[Saved entries]
= Beginning of Section =

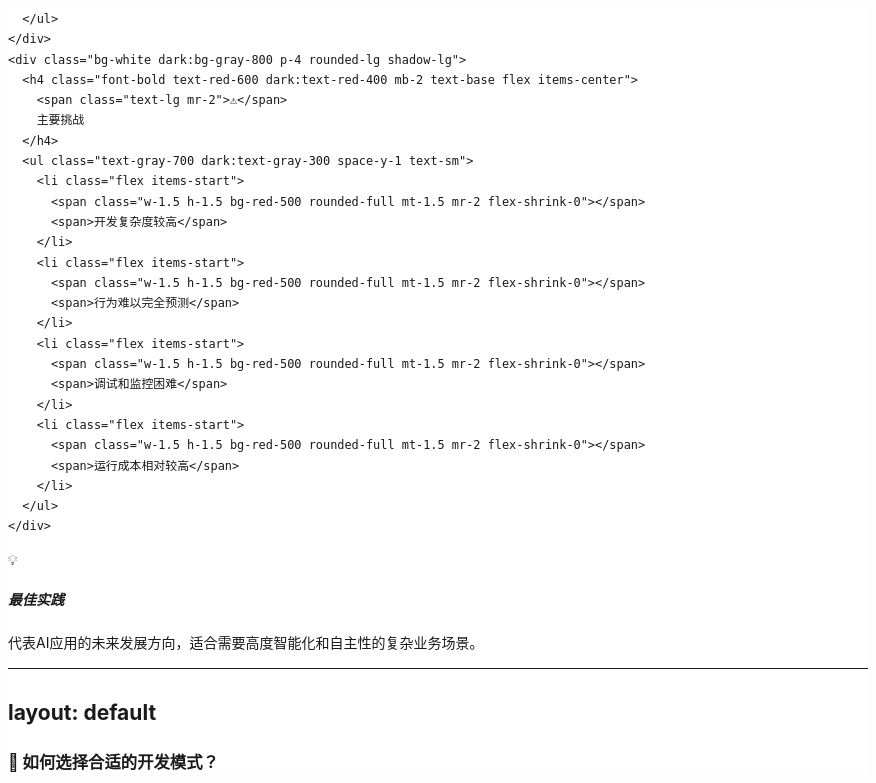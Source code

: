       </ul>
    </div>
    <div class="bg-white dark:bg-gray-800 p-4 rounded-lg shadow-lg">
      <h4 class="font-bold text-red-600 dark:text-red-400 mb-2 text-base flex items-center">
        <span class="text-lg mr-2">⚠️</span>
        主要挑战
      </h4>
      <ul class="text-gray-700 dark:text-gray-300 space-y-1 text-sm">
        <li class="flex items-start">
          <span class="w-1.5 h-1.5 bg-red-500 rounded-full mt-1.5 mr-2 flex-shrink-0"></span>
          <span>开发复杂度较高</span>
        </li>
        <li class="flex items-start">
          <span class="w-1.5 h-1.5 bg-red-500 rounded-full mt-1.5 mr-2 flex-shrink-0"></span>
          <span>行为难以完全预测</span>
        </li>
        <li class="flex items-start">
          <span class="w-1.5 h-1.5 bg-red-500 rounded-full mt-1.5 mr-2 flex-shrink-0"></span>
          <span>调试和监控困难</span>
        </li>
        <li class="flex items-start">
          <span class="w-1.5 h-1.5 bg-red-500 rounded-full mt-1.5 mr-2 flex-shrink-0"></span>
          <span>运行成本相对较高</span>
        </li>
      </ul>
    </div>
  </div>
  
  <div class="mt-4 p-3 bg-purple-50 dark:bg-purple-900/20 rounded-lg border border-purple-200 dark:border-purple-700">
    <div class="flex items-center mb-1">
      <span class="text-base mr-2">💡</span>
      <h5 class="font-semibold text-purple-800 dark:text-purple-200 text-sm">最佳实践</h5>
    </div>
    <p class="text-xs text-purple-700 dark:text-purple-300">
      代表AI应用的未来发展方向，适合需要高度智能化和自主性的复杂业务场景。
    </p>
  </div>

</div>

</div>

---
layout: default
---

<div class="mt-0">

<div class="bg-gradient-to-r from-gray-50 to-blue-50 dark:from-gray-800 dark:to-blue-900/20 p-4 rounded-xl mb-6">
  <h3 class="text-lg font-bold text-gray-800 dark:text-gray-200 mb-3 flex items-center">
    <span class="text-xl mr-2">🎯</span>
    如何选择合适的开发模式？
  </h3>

= End of Section =
= Beginning of Section =

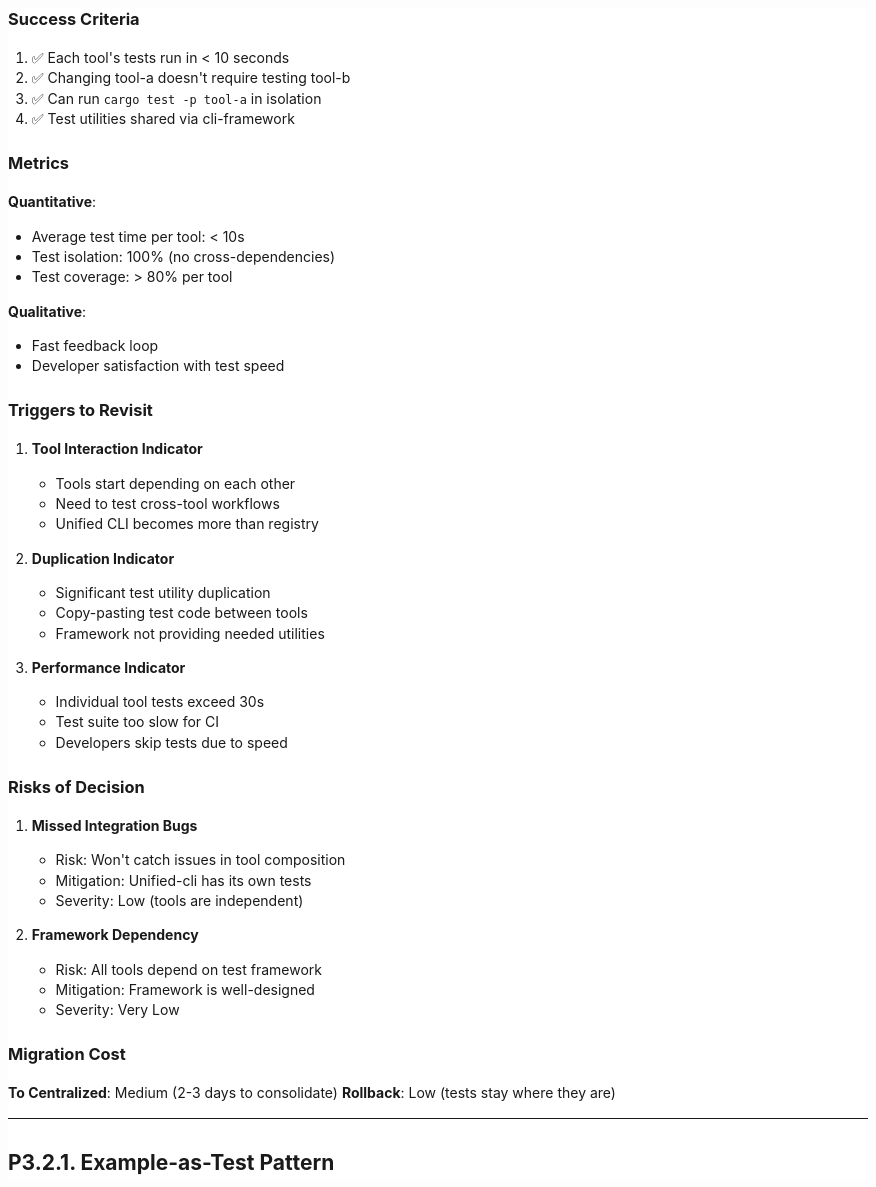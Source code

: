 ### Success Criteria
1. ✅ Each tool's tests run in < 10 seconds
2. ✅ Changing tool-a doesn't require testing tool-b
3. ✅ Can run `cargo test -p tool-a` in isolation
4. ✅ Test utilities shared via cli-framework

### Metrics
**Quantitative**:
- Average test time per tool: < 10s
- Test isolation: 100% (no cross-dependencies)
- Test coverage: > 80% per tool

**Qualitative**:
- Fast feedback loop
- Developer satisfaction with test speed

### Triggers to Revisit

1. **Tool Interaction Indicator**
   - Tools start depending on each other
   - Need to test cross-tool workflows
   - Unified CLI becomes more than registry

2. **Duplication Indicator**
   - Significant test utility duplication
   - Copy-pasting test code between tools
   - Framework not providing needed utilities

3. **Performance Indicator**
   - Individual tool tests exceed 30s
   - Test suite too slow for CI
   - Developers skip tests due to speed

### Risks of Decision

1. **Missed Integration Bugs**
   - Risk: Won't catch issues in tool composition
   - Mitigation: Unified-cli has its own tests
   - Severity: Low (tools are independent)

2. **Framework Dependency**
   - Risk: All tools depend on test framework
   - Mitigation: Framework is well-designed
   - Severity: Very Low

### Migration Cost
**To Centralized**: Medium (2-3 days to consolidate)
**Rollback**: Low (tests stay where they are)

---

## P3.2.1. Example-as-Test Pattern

= End of Section =
= Beginning of Section =

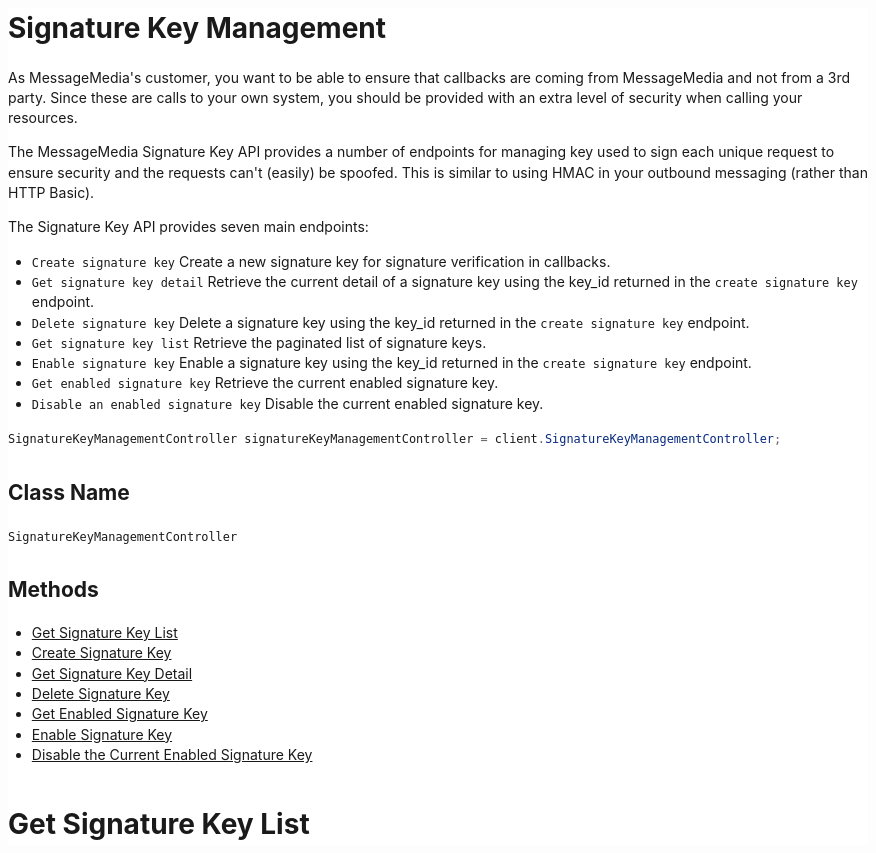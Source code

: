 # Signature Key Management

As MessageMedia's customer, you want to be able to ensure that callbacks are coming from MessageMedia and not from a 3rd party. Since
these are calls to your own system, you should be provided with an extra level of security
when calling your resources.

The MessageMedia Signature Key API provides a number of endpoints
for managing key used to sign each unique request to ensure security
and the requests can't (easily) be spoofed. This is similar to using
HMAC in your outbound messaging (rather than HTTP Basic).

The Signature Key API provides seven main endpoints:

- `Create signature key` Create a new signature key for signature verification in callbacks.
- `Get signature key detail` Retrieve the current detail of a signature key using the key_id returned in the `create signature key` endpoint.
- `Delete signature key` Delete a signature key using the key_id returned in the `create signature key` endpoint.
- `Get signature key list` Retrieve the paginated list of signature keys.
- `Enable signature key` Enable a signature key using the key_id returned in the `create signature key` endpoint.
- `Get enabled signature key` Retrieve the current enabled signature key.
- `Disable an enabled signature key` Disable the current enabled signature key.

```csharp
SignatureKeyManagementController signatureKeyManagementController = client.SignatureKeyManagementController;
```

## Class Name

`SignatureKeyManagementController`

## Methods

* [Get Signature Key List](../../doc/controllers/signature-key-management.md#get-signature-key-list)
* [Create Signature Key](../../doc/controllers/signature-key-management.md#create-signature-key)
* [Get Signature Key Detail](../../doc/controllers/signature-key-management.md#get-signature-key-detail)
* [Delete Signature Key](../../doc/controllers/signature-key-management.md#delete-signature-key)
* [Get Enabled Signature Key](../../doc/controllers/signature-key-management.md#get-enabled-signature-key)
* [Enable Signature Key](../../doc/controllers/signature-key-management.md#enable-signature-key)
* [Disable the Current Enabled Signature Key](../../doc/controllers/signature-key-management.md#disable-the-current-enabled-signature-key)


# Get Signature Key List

= End of Section =

#### TASK REQUIREMENTS:
Of the lines above, retype only those from the line containing "Signature Key Management" through the line containing "when calling your resources.", including both, exactly.

#### RESULT FOR THIS EXERCISE:
: # Signature Key Management

As MessageMedia's customer, you want to be able to ensure that callbacks are coming from MessageMedia and not from a 3rd party. Since
these are calls to your own system, you should be provided with an extra level of security
when calling your resources.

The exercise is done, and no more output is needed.